→ ACTIVITY: Each record is to be transcribed in full and exactly.

*** Opening of EXERCISE DATA ***

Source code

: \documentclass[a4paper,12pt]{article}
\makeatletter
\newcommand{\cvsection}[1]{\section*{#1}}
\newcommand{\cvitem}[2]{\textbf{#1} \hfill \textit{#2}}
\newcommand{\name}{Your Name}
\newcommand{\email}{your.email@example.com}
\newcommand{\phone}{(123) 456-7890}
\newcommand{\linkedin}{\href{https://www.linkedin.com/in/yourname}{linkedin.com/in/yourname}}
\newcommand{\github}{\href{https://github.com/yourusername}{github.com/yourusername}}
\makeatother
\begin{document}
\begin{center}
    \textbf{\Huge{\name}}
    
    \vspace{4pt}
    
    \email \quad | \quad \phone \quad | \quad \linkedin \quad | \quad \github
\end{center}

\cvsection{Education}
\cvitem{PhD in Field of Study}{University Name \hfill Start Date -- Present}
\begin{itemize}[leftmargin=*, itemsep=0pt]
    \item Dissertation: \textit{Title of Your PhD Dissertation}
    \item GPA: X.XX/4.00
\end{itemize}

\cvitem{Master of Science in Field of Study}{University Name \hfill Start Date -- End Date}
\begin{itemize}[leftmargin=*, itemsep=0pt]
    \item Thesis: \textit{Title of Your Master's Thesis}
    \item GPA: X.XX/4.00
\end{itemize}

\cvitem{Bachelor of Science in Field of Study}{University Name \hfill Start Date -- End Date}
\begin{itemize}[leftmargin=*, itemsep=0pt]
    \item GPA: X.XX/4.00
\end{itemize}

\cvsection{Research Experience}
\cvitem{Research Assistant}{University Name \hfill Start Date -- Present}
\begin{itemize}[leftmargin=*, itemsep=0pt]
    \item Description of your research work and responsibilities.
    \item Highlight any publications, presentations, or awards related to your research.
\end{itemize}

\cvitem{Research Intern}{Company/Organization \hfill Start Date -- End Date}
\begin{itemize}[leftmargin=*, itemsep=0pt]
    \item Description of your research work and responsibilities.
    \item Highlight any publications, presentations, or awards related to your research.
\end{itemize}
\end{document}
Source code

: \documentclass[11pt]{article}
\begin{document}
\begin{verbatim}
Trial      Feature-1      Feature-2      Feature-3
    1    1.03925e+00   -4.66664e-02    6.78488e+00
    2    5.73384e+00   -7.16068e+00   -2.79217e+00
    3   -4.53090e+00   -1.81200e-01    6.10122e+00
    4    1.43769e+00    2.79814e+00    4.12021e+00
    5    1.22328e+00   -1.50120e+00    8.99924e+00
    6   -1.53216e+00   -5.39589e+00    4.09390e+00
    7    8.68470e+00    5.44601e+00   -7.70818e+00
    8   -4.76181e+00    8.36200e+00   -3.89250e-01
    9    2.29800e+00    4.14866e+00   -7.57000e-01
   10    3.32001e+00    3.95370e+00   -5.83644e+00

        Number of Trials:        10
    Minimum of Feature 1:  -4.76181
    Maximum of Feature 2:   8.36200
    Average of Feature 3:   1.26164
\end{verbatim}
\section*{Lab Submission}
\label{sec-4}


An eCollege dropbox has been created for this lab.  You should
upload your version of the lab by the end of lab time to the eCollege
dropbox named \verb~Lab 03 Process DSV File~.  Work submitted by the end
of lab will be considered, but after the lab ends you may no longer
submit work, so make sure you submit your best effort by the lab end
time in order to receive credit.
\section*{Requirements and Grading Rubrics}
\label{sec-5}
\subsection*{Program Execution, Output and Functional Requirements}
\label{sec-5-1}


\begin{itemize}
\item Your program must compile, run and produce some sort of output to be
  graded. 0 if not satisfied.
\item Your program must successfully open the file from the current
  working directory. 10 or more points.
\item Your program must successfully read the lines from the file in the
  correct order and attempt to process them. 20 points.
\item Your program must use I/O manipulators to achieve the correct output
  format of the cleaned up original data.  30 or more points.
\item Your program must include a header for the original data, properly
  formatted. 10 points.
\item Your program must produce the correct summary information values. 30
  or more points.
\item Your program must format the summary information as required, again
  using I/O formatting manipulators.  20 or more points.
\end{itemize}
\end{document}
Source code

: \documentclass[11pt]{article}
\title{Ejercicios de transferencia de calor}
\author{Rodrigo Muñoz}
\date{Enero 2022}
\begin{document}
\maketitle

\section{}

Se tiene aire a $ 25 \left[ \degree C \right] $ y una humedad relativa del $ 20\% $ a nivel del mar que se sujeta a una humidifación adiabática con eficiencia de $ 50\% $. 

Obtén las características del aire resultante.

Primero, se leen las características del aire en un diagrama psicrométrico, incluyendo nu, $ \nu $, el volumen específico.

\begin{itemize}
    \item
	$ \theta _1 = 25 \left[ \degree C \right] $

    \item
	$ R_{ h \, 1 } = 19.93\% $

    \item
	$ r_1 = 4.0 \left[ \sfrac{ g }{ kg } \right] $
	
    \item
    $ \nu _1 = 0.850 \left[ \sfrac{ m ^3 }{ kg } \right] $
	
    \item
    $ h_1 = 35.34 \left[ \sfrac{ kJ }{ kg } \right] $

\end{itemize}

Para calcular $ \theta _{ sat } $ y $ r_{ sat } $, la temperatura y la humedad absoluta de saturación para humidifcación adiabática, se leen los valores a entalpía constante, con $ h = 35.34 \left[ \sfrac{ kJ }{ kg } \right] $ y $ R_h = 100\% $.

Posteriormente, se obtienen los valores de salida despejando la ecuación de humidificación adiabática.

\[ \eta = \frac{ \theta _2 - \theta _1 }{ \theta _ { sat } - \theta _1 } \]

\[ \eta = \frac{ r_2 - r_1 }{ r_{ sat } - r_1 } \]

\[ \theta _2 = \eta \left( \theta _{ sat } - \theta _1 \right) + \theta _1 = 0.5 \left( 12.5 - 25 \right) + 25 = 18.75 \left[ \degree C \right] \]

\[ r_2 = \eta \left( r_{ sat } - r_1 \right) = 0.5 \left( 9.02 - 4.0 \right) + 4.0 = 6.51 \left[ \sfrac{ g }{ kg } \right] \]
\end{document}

*** Close of EXERCISE DATA ***

→ RESULT FOR THIS EXERCISE:
Source code

: \documentclass[a4paper,12pt]{article}
\makeatletter
\newcommand{\cvsection}[1]{\section*{#1}}
\newcommand{\cvitem}[2]{\textbf{#1} \hfill \textit{#2}}
\newcommand{\name}{Your Name}
\newcommand{\email}{your.email@example.com}
\newcommand{\phone}{(123) 456-7890}
\newcommand{\linkedin}{\href{https://www.linkedin.com/in/yourname}{linkedin.com/in/yourname}}
\newcommand{\github}{\href{https://github.com/yourusername}{github.com/yourusername}}
\makeatother
\begin{document}
\begin{center}
    \textbf{\Huge{\name}}
    
    \vspace{4pt}
    
    \email \quad | \quad \phone \quad | \quad \linkedin \quad | \quad \github
\end{center}

\cvsection{Education}
\cvitem{PhD in Field of Study}{University Name \hfill Start Date -- Present}
\begin{itemize}[leftmargin=*, itemsep=0pt]
    \item Dissertation: \textit{Title of Your PhD Dissertation}
    \item GPA: X.XX/4.00
\end{itemize}

\cvitem{Master of Science in Field of Study}{University Name \hfill Start Date -- End Date}
\begin{itemize}[leftmargin=*, itemsep=0pt]
    \item Thesis: \textit{Title of Your Master's Thesis}
    \item GPA: X.XX/4.00
\end{itemize}

\cvitem{Bachelor of Science in Field of Study}{University Name \hfill Start Date -- End Date}
\begin{itemize}[leftmargin=*, itemsep=0pt]
    \item GPA: X.XX/4.00
\end{itemize}

\cvsection{Research Experience}
\cvitem{Research Assistant}{University Name \hfill Start Date -- Present}
\begin{itemize}[leftmargin=*, itemsep=0pt]
    \item Description of your research work and responsibilities.
    \item Highlight any publications, presentations, or awards related to your research.
\end{itemize}

\cvitem{Research Intern}{Company/Organization \hfill Start Date -- End Date}
\begin{itemize}[leftmargin=*, itemsep=0pt]
    \item Description of your research work and responsibilities.
    \item Highlight any publications, presentations, or awards related to your research.
\end{itemize}
\end{document}
Source code

: \documentclass[11pt]{article}
\begin{document}
\begin{verbatim}
Trial      Feature-1      Feature-2      Feature-3
    1    1.03925e+00   -4.66664e-02    6.78488e+00
    2    5.73384e+00   -7.16068e+00   -2.79217e+00
    3   -4.53090e+00   -1.81200e-01    6.10122e+00
    4    1.43769e+00    2.79814e+00    4.12021e+00
    5    1.22328e+00   -1.50120e+00    8.99924e+00
    6   -1.53216e+00   -5.39589e+00    4.09390e+00
    7    8.68470e+00    5.44601e+00   -7.70818e+00
    8   -4.76181e+00    8.36200e+00   -3.89250e-01
    9    2.29800e+00    4.14866e+00   -7.57000e-01
   10    3.32001e+00    3.95370e+00   -5.83644e+00

        Number of Trials:        10
    Minimum of Feature 1:  -4.76181
    Maximum of Feature 2:   8.36200
    Average of Feature 3:   1.26164
\end{verbatim}
\section*{Lab Submission}
\label{sec-4}


An eCollege dropbox has been created for this lab.  You should
upload your version of the lab by the end of lab time to the eCollege
dropbox named \verb~Lab 03 Process DSV File~.  Work submitted by the end
of lab will be considered, but after the lab ends you may no longer
submit work, so make sure you submit your best effort by the lab end
time in order to receive credit.
\section*{Requirements and Grading Rubrics}
\label{sec-5}
\subsection*{Program Execution, Output and Functional Requirements}
\label{sec-5-1}


\begin{itemize}
\item Your program must compile, run and produce some sort of output to be
  graded. 0 if not satisfied.
\item Your program must successfully open the file from the current
  working directory. 10 or more points.
\item Your program must successfully read the lines from the file in the
  correct order and attempt to process them. 20 points.
\item Your program must use I/O manipulators to achieve the correct output
  format of the cleaned up original data.  30 or more points.
\item Your program must include a header for the original data, properly
  formatted. 10 points.
\item Your program must produce the correct summary information values. 30
  or more points.
\item Your program must format the summary information as required, again
  using I/O formatting manipulators.  20 or more points.
\end{itemize}
\end{document}
Source code

: \documentclass[11pt]{article}
\title{Ejercicios de transferencia de calor}
\author{Rodrigo Muñoz}
\date{Enero 2022}
\begin{document}
\maketitle

\section{}

Se tiene aire a $ 25 \left[ \degree C \right] $ y una humedad relativa del $ 20\% $ a nivel del mar que se sujeta a una humidifación adiabática con eficiencia de $ 50\% $. 

Obtén las características del aire resultante.

Primero, se leen las características del aire en un diagrama psicrométrico, incluyendo nu, $ \nu $, el volumen específico.

\begin{itemize}
    \item
	$ \theta _1 = 25 \left[ \degree C \right] $

    \item
	$ R_{ h \, 1 } = 19.93\% $

    \item
	$ r_1 = 4.0 \left[ \sfrac{ g }{ kg } \right] $
	
    \item
    $ \nu _1 = 0.850 \left[ \sfrac{ m ^3 }{ kg } \right] $
	
    \item
    $ h_1 = 35.34 \left[ \sfrac{ kJ }{ kg } \right] $

\end{itemize}

Para calcular $ \theta _{ sat } $ y $ r_{ sat } $, la temperatura y la humedad absoluta de saturación para humidifcación adiabática, se leen los valores a entalpía constante, con $ h = 35.34 \left[ \sfrac{ kJ }{ kg } \right] $ y $ R_h = 100\% $.

Posteriormente, se obtienen los valores de salida despejando la ecuación de humidificación adiabática.

\[ \eta = \frac{ \theta _2 - \theta _1 }{ \theta _ { sat } - \theta _1 } \]

\[ \eta = \frac{ r_2 - r_1 }{ r_{ sat } - r_1 } \]

\[ \theta _2 = \eta \left( \theta _{ sat } - \theta _1 \right) + \theta _1 = 0.5 \left( 12.5 - 25 \right) + 25 = 18.75 \left[ \degree C \right] \]

\[ r_2 = \eta \left( r_{ sat } - r_1 \right) = 0.5 \left( 9.02 - 4.0 \right) + 4.0 = 6.51 \left[ \sfrac{ g }{ kg } \right] \]
\end{document}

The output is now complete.